Now the question remains if the state’s women population will have Ache Din (it is they who had complained to the CM and asked for prohibition) and their male counterparts stop boozing.  This leads to the question does prohibition work.  Well, I have seen Haryana in prohibition but liquor was found everywhere, people would smuggle in liquor from Delhi and/or locally make desi versions.  The women did not have Ache Din, but the government definitely had Bure Din (in terms of revenue).

In the 1920s even United States had prohibition for 13 long years and we had the “bathtub gins” and “moonshine gin” doing the rounds and the drinkers who needed to drink, drank at any cost.

In Gujrat, one can order liquors on the phone and get free home delivery of the choicest brands albeit at a much higher price than rest of India.

The major prohibition side effect in India is mushrooming of illicit liquor vends, which often turns to poison resulting in large scale deaths.  Consumption of cough syrups, which have high alcohol percentage, (Phensedyl and the like) as an alternative rises when alcohol is in short supply and have the potential to doom much more lives than liquor itself.

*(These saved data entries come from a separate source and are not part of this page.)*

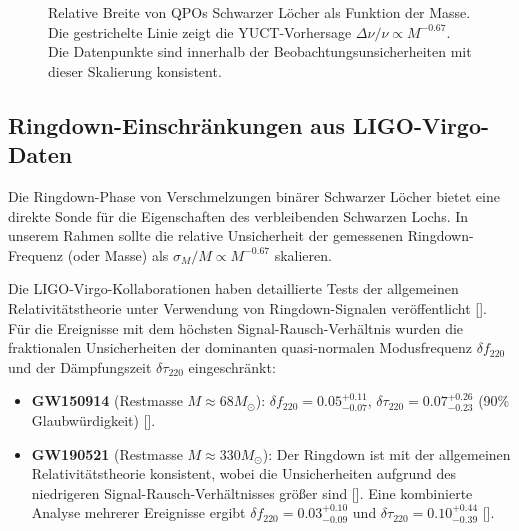 \documentclass[12pt,a4paper]{article}
\begin{document}
	\begin{figure}[htbp]
		\centering
		\caption{Relative Breite von QPOs Schwarzer Löcher als Funktion der Masse. Die gestrichelte Linie zeigt die YUCT-Vorhersage \(\Delta\nu/\nu \propto M^{-0.67}\). Die Datenpunkte sind innerhalb der Beobachtungsunsicherheiten mit dieser Skalierung konsistent.}
		\label{fig:qpo_scaling}
	\end{figure}
	
	\subsection{Ringdown-Einschränkungen aus LIGO-Virgo-Daten}
	
	Die Ringdown-Phase von Verschmelzungen binärer Schwarzer Löcher bietet eine direkte Sonde für die Eigenschaften des verbleibenden Schwarzen Lochs. In unserem Rahmen sollte die relative Unsicherheit der gemessenen Ringdown-Frequenz (oder Masse) als \(\sigma_M/M \propto M^{-0.67}\) skalieren.
	
	Die LIGO-Virgo-Kollaborationen haben detaillierte Tests der allgemeinen Relativitätstheorie unter Verwendung von Ringdown-Signalen veröffentlicht [\cite{LIGO2021, Ghosh2021}]. Für die Ereignisse mit dem höchsten Signal-Rausch-Verhältnis wurden die fraktionalen Unsicherheiten der dominanten quasi-normalen Modusfrequenz \(\delta f_{220}\) und der Dämpfungszeit \(\delta \tau_{220}\) eingeschränkt:
	
	\begin{itemize}
		\item \textbf{GW150914} (Restmasse \(M \approx 68 M_\odot\)): \(\delta f_{220} = 0.05^{+0.11}_{-0.07}\), \(\delta \tau_{220} = 0.07^{+0.26}_{-0.23}\) (90\% Glaubwürdigkeit) [\cite{Ghosh2021}].
		\item \textbf{GW190521} (Restmasse \(M \approx 330 M_\odot\)): Der Ringdown ist mit der allgemeinen Relativitätstheorie konsistent, wobei die Unsicherheiten aufgrund des niedrigeren Signal-Rausch-Verhältnisses größer sind [\cite{Abbott2020b}]. Eine kombinierte Analyse mehrerer Ereignisse ergibt \(\delta f_{220} = 0.03^{+0.10}_{-0.09}\) und \(\delta \tau_{220} = 0.10^{+0.44}_{-0.39}\) [\cite{Ghosh2021}].
	\end{itemize}
	
\end{document}
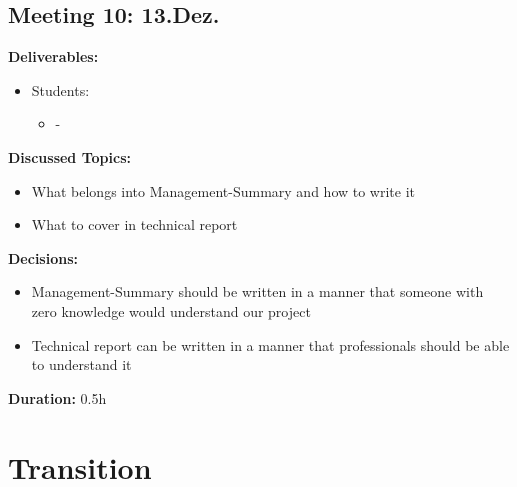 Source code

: \subsection*{Meeting 10: 13.Dez.}
\textbf{Deliverables:}
\begin{itemize}
    \item Students:
    \begin{itemize}
        \item -
    \end{itemize}
\end{itemize} 
\textbf{Discussed Topics:}
\begin{itemize}
    \item What belongs into Management-Summary and how to write it
    \item What to cover in technical report
\end{itemize}
\textbf{Decisions:}
\begin{itemize}
    \item Management-Summary should be written in a manner that someone with zero knowledge would understand our project
    \item Technical report can be written in a manner that professionals should be able to understand it
\end{itemize}
\textbf{Duration:} 0.5h

\section{Transition}
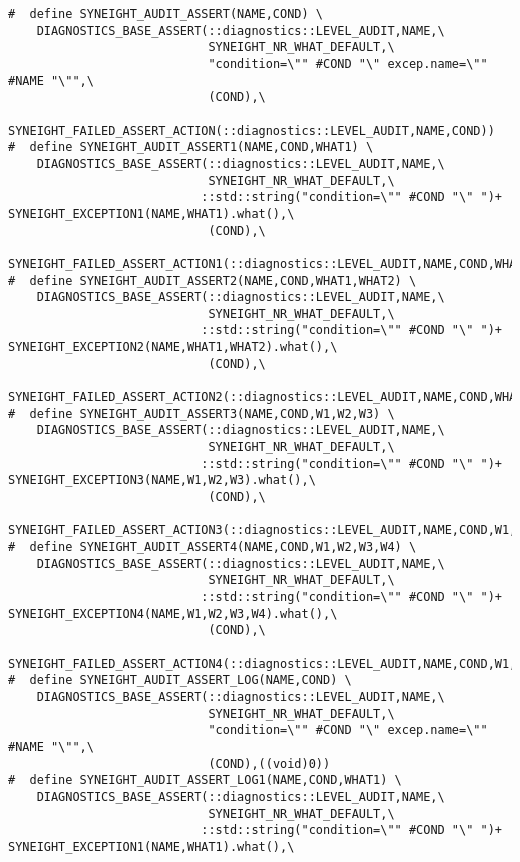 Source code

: \begin{verbatim}
#  define SYNEIGHT_AUDIT_ASSERT(NAME,COND) \
    DIAGNOSTICS_BASE_ASSERT(::diagnostics::LEVEL_AUDIT,NAME,\
                            SYNEIGHT_NR_WHAT_DEFAULT,\
                            "condition=\"" #COND "\" excep.name=\"" #NAME "\"",\
                            (COND),\
                            SYNEIGHT_FAILED_ASSERT_ACTION(::diagnostics::LEVEL_AUDIT,NAME,COND))
#  define SYNEIGHT_AUDIT_ASSERT1(NAME,COND,WHAT1) \
    DIAGNOSTICS_BASE_ASSERT(::diagnostics::LEVEL_AUDIT,NAME,\
                            SYNEIGHT_NR_WHAT_DEFAULT,\
                           ::std::string("condition=\"" #COND "\" ")+ SYNEIGHT_EXCEPTION1(NAME,WHAT1).what(),\
                            (COND),\
                            SYNEIGHT_FAILED_ASSERT_ACTION1(::diagnostics::LEVEL_AUDIT,NAME,COND,WHAT1))
#  define SYNEIGHT_AUDIT_ASSERT2(NAME,COND,WHAT1,WHAT2) \
    DIAGNOSTICS_BASE_ASSERT(::diagnostics::LEVEL_AUDIT,NAME,\
                            SYNEIGHT_NR_WHAT_DEFAULT,\
                           ::std::string("condition=\"" #COND "\" ")+ SYNEIGHT_EXCEPTION2(NAME,WHAT1,WHAT2).what(),\
                            (COND),\
                            SYNEIGHT_FAILED_ASSERT_ACTION2(::diagnostics::LEVEL_AUDIT,NAME,COND,WHAT1,WHAT2))
#  define SYNEIGHT_AUDIT_ASSERT3(NAME,COND,W1,W2,W3) \
    DIAGNOSTICS_BASE_ASSERT(::diagnostics::LEVEL_AUDIT,NAME,\
                            SYNEIGHT_NR_WHAT_DEFAULT,\
                           ::std::string("condition=\"" #COND "\" ")+ SYNEIGHT_EXCEPTION3(NAME,W1,W2,W3).what(),\
                            (COND),\
                            SYNEIGHT_FAILED_ASSERT_ACTION3(::diagnostics::LEVEL_AUDIT,NAME,COND,W1,W2,W3))
#  define SYNEIGHT_AUDIT_ASSERT4(NAME,COND,W1,W2,W3,W4) \
    DIAGNOSTICS_BASE_ASSERT(::diagnostics::LEVEL_AUDIT,NAME,\
                            SYNEIGHT_NR_WHAT_DEFAULT,\
                           ::std::string("condition=\"" #COND "\" ")+ SYNEIGHT_EXCEPTION4(NAME,W1,W2,W3,W4).what(),\
                            (COND),\
                            SYNEIGHT_FAILED_ASSERT_ACTION4(::diagnostics::LEVEL_AUDIT,NAME,COND,W1,W2,W3,W4))
#  define SYNEIGHT_AUDIT_ASSERT_LOG(NAME,COND) \
    DIAGNOSTICS_BASE_ASSERT(::diagnostics::LEVEL_AUDIT,NAME,\
                            SYNEIGHT_NR_WHAT_DEFAULT,\
                            "condition=\"" #COND "\" excep.name=\"" #NAME "\"",\
                            (COND),((void)0))
#  define SYNEIGHT_AUDIT_ASSERT_LOG1(NAME,COND,WHAT1) \
    DIAGNOSTICS_BASE_ASSERT(::diagnostics::LEVEL_AUDIT,NAME,\
                            SYNEIGHT_NR_WHAT_DEFAULT,\
                           ::std::string("condition=\"" #COND "\" ")+ SYNEIGHT_EXCEPTION1(NAME,WHAT1).what(),\

\end{verbatim}

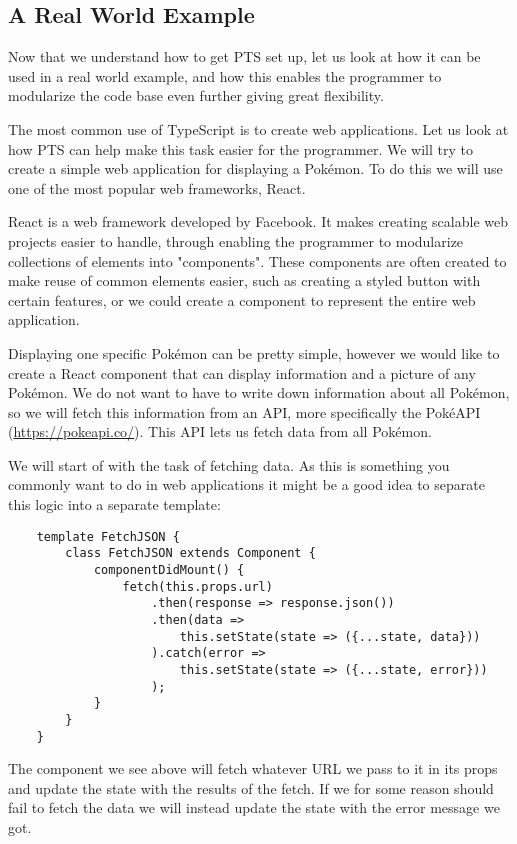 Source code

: \subsection{A Real World Example}\label{subsec:a-real-world-example}

Now that we understand how to get PTS set up, let us look at how it can be used in a real world example, and how this enables the programmer to modularize the code base even further giving great flexibility.

The most common use of TypeScript is to create web applications.
Let us look at how PTS can help make this task easier for the programmer.
We will try to create a simple web application for displaying a Pokémon.
To do this we will use one of the most popular web frameworks, React.

React is a web framework developed by Facebook.
It makes creating scalable web projects easier to handle, through enabling the programmer to modularize collections of elements into "components".
These components are often created to make reuse of common elements easier, such as creating a styled button with certain features, or we could create a component to represent the entire web application.

Displaying one specific Pokémon can be pretty simple, however we would like to create a React component that can display information and a picture of any Pokémon.
We do not want to have to write down information about all Pokémon, so we will fetch this information from an API, more specifically the PokéAPI (\url{https://pokeapi.co/}).
This API lets us fetch data from all Pokémon.

We will start of with the task of fetching data.
As this is something you commonly want to do in web applications it might be a good idea to separate this logic into a separate template:

\begin{verbatim}
    template FetchJSON {
        class FetchJSON extends Component {
            componentDidMount() {
                fetch(this.props.url)
                    .then(response => response.json())
                    .then(data =>
                        this.setState(state => ({...state, data}))
                    ).catch(error =>
                        this.setState(state => ({...state, error}))
                    );
            }
        }
    }
\end{verbatim}

The component we see above will fetch whatever URL we pass to it in its props and update the state with the results of the fetch.
If we for some reason should fail to fetch the data we will instead update the state with the error message we got.

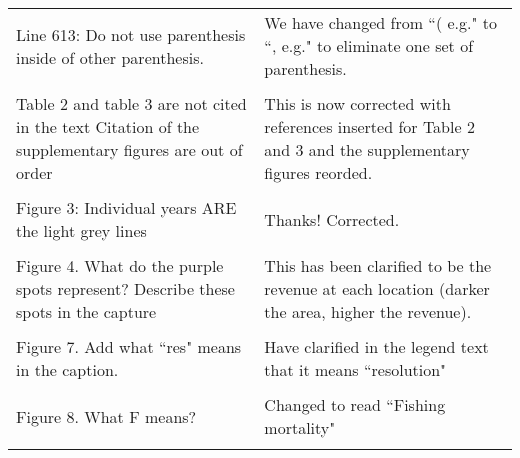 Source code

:\documentclass[10pt]{letter}
\begin{document}
\begin{landscape}
\begin{center}
\begin{longtable}{p{12cm} | p{12cm}}
\\
Line 613: Do not use parenthesis inside of other parenthesis. & We have changed
from ``( e.g." to ``, e.g." to eliminate one set of parenthesis. \\
\\
Table 2 and table 3 are not cited in the text Citation of the supplementary
figures are out of order & This is now corrected with references inserted for
Table 2 and 3 and the supplementary figures reorded. \\
\\
Figure 3: Individual years ARE the light grey lines    & Thanks! Corrected. \\
\\
Figure 4. What do the purple spots represent? Describe these spots in the
capture & This has been clarified to be the revenue at each location (darker
the area, higher the revenue). \\
\\
Figure 7. Add what ``res"  means in the caption.  & Have clarified in the
legend text that it means ``resolution" \\
\\
Figure 8. What F means? & Changed to read ``Fishing mortality" \\
\\
		\bottomrule
	\end{longtable}

\end{center}

\end{landscape}
\end{document}
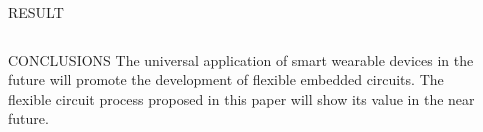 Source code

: \documentclass[final]{beamer}
\begin{document}
\begin{frame}[t, fragile = singleslide]{}
\begin{columns}[t]
\begin{column}{0.945\textwidth}
\begin{block}{RESULT}
\end{block}

\end{column}

\end{columns}

\begin{columns}[t]

\begin{column}{0.45\textwidth}

\begin{block}{CONCLUSIONS}
The universal application of smart wearable devices in the future will promote the development of flexible embedded circuits. The flexible circuit process proposed in this paper will show its value in the near future.
\end{block}

\end{column}

\begin{column}{0.45\textwidth}


\end{column}
\end{columns}
\end{frame}
\end{document}
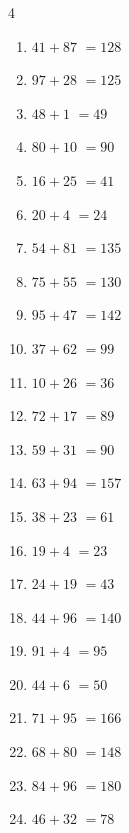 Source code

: \begin{multicols}{4}
\begin{enumerate}
  \item $41+87$
        $=128$

  \item $97+28$
        $=125$

  \item $48+1$
        $=49$

  \item $80+10$
        $=90$

  \item $16+25$
        $=41$

  \item $20+4$
        $=24$

  \item $54+81$
        $=135$

  \item $75+55$
        $=130$

  \item $95+47$
        $=142$

  \item $37+62$
        $=99$

  \item $10+26$
        $=36$

  \item $72+17$
        $=89$

  \item $59+31$
        $=90$

  \item $63+94$
        $=157$

  \item $38+23$
        $=61$

  \item $19+4$
        $=23$

  \item $24+19$
        $=43$

  \item $44+96$
        $=140$

  \item $91+4$
        $=95$

  \item $44+6$
        $=50$

  \item $71+95$
        $=166$

  \item $68+80$
        $=148$

  \item $84+96$
        $=180$

  \item $46+32$
        $=78$


\end{enumerate}
\end{multicols}

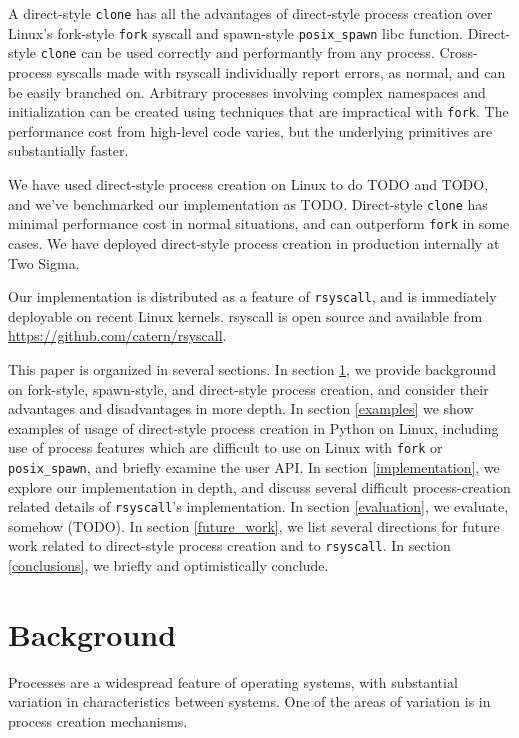 \documentclass{acmart}
\begin{document}
A direct-style \texttt{clone} has all the advantages of direct-style process creation
over Linux's fork-style \texttt{fork} syscall and spawn-style \texttt{posix\_spawn} libc function.
Direct-style \texttt{clone} can be used correctly and performantly from any process.
Cross-process syscalls made with rsyscall individually report errors, as normal, and can be easily branched on.
Arbitrary processes involving complex namespaces and initialization can be created
using techniques that are impractical with \texttt{fork}.
The performance cost from high-level code varies, but the underlying primitives are substantially faster.

We have used direct-style process creation on Linux to do TODO and TODO,
and we've benchmarked our implementation as TODO.
Direct-style \texttt{clone} has minimal performance cost in normal situations,
and can outperform \texttt{fork} in some cases.
We have deployed direct-style process creation in production internally at Two Sigma.

Our implementation is distributed as a feature of \texttt{rsyscall},
and is immediately deployable on recent Linux kernels.
rsyscall is open source and available from \url{https://github.com/catern/rsyscall}.

This paper is organized in several sections.
In section \ref{background}, we provide background on fork-style, spawn-style, and direct-style process creation,
and consider their advantages and disadvantages in more depth.
In section \ref{examples} we show examples of usage of direct-style process creation in Python on Linux,
including use of process features which are difficult to use on Linux with \texttt{fork} or \texttt{posix\_spawn},
and briefly examine the user API.
In section \ref{implementation}, we explore our implementation in depth,
and discuss several difficult process-creation related details of \texttt{rsyscall}'s implementation.
In section \ref{evaluation}, we evaluate, somehow (TODO).
In section \ref{future_work},
we list several directions for future work related to direct-style process creation and to \texttt{rsyscall}.
In section \ref{conclusions}, we briefly and optimistically conclude.

\section{Background}\label{background}
Processes are a widespread feature of operating systems,
with substantial variation in characteristics between systems.
One of the areas of variation is in process creation mechanisms.
\end{document}
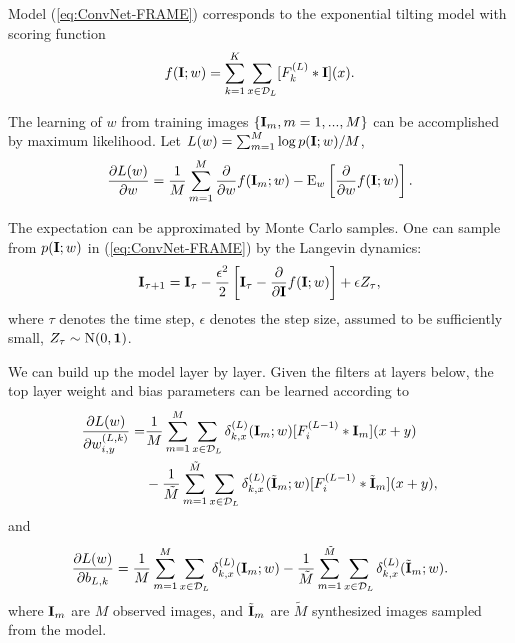 \documentclass[11pt]{article}
\def\E{{\rm E}}
\def\I{{\bf I}}
\begin{document}
Model (\ref{eq:ConvNet-FRAME})  corresponds to the exponential tilting model with scoring function
\begin{equation}
f(\I; w) = \sum_{k=1}^{K} \sum_{x \in {\cal D}_L} [F_k^{(L)}*\I](x). \label{eq:a}
\end{equation}

The learning of $w$ from training images $\{\I_m, m = 1, ..., M\}$ can be accomplished by maximum likelihood. Let $L(w) = \sum_{m=1}^{M} \log p(\I; w)/M$, 
\begin{equation}
	\frac{\partial L(w)}{\partial w} = \frac{1}{M} \sum_{m=1}^{M} \frac{\partial}{\partial w} f(\I_m; w) 
	-  \E_{w} \left[ \frac{\partial}{\partial w} f(\I; w) \right].
\end{equation}


The expectation can be approximated by Monte Carlo samples. One can sample from $p(\I; w)$ in (\ref{eq:ConvNet-FRAME}) by the Langevin dynamics: 
\begin{equation}
\I_{\tau+1} = \I_{\tau} - \frac{\epsilon^2}{2} \left[\I_\tau - \frac{\partial}{\partial \I}f(\I; w) \right] + \epsilon Z_\tau,
\end{equation}
where $\tau$ denotes the time step, $\epsilon$ denotes the step size, assumed to be sufficiently small, $Z_\tau \sim {\rm N}(0, {\bf 1})$.

We can build up the model layer by layer. 
Given the filters at layers below, the top layer weight and bias parameters can be learned according to 
\begin{equation}
\begin{aligned}
\frac{\partial L(w)}{\partial w_{i, y}^{(L, k)}} =& \frac{1}{M} \sum_{m=1}^{M}\sum_{x \in {\cal D}_L} \delta^{(L)}_{k, x}(\I_m; w)  [F^{(L-1)}_{i} * \I_m](x+y) \\
&   -  \frac{1}{\tilde{M}} \sum_{m=1}^{\tilde{M}} \sum_{x \in {\cal D}_L} \delta^{(L)}_{k, x}(\tilde{\I}_m; w)  [F^{(L-1)}_{i} * \tilde{\I}_m](x+y), \\
\end{aligned}
\label{eq:generativeGradient}
\end{equation}
and
\begin{equation}
\begin{aligned}
\frac{\partial L(w)}{\partial b_{L, k}} = \frac{1}{M} \sum_{m=1}^{M}\sum_{x \in {\cal D}_L} \delta^{(L)}_{k, x}(\I_m; w) - \frac{1}{\tilde{M}} \sum_{m=1}^{\tilde{M}} \sum_{x  \in {\cal D}_L} \delta^{(L)}_{k, x}(\tilde{\I}_m; w).
\end{aligned}
\label{eq:generativeGradient0}
\end{equation}
where $\I_m$ are $M$ observed images, and $\tilde{\I}_m$ are $\tilde{M}$ synthesized images sampled from the model.
\end{document}
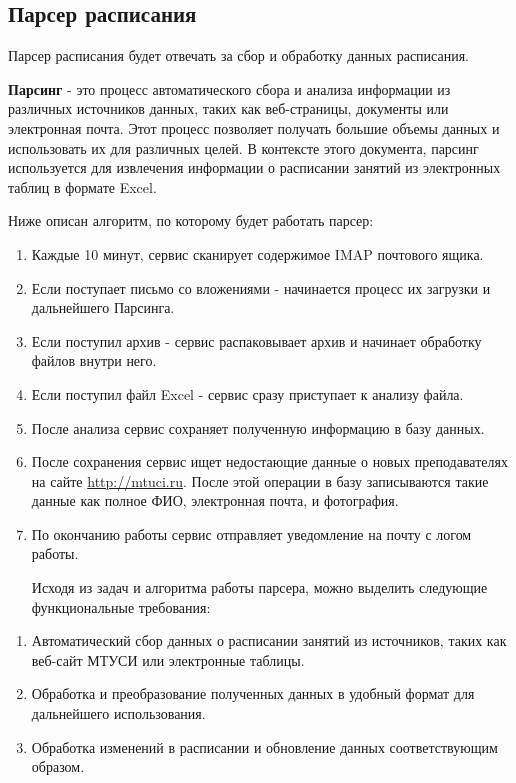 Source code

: \subsection{Парсер расписания}
Парсер расписания будет отвечать за сбор и обработку данных расписания.

\textbf{Парсинг} - это процесс автоматического сбора и анализа информации из различных источников данных, 
таких как веб-страницы, документы или электронная почта. 
Этот процесс позволяет получать большие объемы данных и использовать их для различных целей.
В контексте этого документа, парсинг используется для извлечения информации о 
расписании занятий из электронных таблиц в формате Excel.

Ниже описан алгоритм, по которому будет работать парсер:
\begin{enumerate}
  \item Каждые 10 минут, сервис сканирует содержимое IMAP почтового ящика.
  \item Если поступает письмо со вложениями - начинается процесс их загрузки и дальнейшего Парсинга.
  \item Если поступил архив - сервис распаковывает архив и начинает обработку файлов внутри него.
  \item Если поступил файл Excel - сервис сразу приступает к анализу файла.
  \item После анализа сервис сохраняет полученную информацию в базу данных.
  \item После сохранения сервис ищет недостающие данные о новых преподавателях на сайте 
\url{http://mtuci.ru}. После этой операции в базу записываются такие данные как полное ФИО, 
электронная почта, и фотография.
  \item По окончанию работы сервис отправляет уведомление на почту с логом работы.

Исходя из задач и алгоритма работы парсера, можно выделить следующие функциональные требования:
\end{enumerate}
\begin{enumerate}
  \item Автоматический сбор данных о расписании занятий из источников, таких как веб-сайт МТУСИ или электронные таблицы.
  \item Обработка и преобразование полученных данных в удобный формат для дальнейшего использования.
  \item Обработка изменений в расписании и обновление данных соответствующим образом.
\end{enumerate}

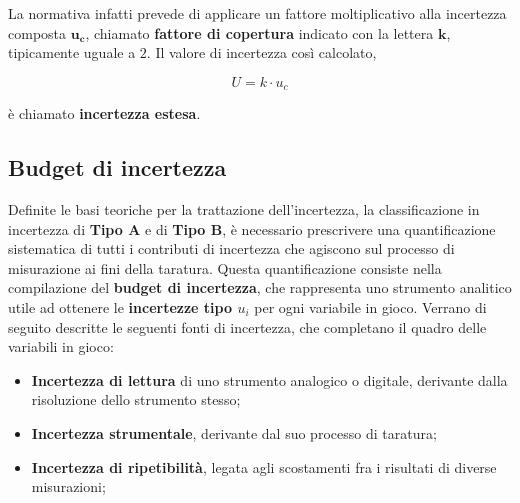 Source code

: \documentclass[a4paper, twoside]{article}
\begin{document}
La normativa infatti prevede di applicare un fattore moltiplicativo alla incertezza composta $\mathbf{u_c}$, chiamato \textbf{fattore di copertura} indicato con la lettera $\mathbf{k}$, tipicamente uguale a $2$. Il valore di incertezza così calcolato,

\begin{equation}
    U = k \cdot u_c
\end{equation}

 è chiamato \textbf{incertezza estesa}.

\subsection{Budget di incertezza}

Definite le basi teoriche per la trattazione dell'incertezza, la classificazione in incertezza di \textbf{Tipo A} e di \textbf{Tipo B}, è necessario prescrivere una quantificazione sistematica di tutti i contributi di incertezza che agiscono sul processo di misurazione ai fini della taratura. Questa quantificazione consiste nella compilazione del \textbf{budget di incertezza}, che rappresenta uno strumento analitico utile ad ottenere le \textbf{incertezze tipo $u_i$} per ogni variabile in gioco. Verrano di seguito descritte le seguenti fonti di incertezza, che completano il quadro delle variabili in gioco:

\begin{itemize}
    \item \textbf{Incertezza di lettura} di uno strumento analogico o digitale, derivante dalla risoluzione dello strumento stesso;
    \item \textbf{Incertezza strumentale}, derivante dal suo processo di taratura;
    \item \textbf{Incertezza di ripetibilità}, legata agli scostamenti fra i risultati di diverse misurazioni;
\end{itemize}
\end{document}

The ones who want to drink will always find a way to drink whatever might be the cost.  The greatest loser will be the state, not just in terms of the revenue lost from the taxes but also the increased cost in implementation of prohibition.  Another loser will be the restaurants and the travel industry (although Bihar is not a major tourist destination in any case).

The Ache Din finally will be coming for the illicit alcohol manufacturer; the state police, the corrupt ones, who will be more interested in catching liquor bottles and getting their palm’s oiled rather than look after law and order problems and the pharmaceutical companies who might see a spurt in demand for cough syrups, nitrogen pills, tranquilizers.

Finally over the last few months we had raging controversies with politicians asking us what to eat, what to read or what to watch.  While those bans grabbed the headlines and the “experts” debated for hours in the TV how unjust bans were and govt should not interfere with people’s personal choices, I guess the same “experts” will have no objection to this move when the same politicians are defining what we should drink (legal or illegal hooch).

1 comment:

Sumandebray said...

I heard there are only 3 graduates in the new ministry. Would like to know if it was true.
But the govt takes a major decision without proper study or analysis and then sits and justifies the decision.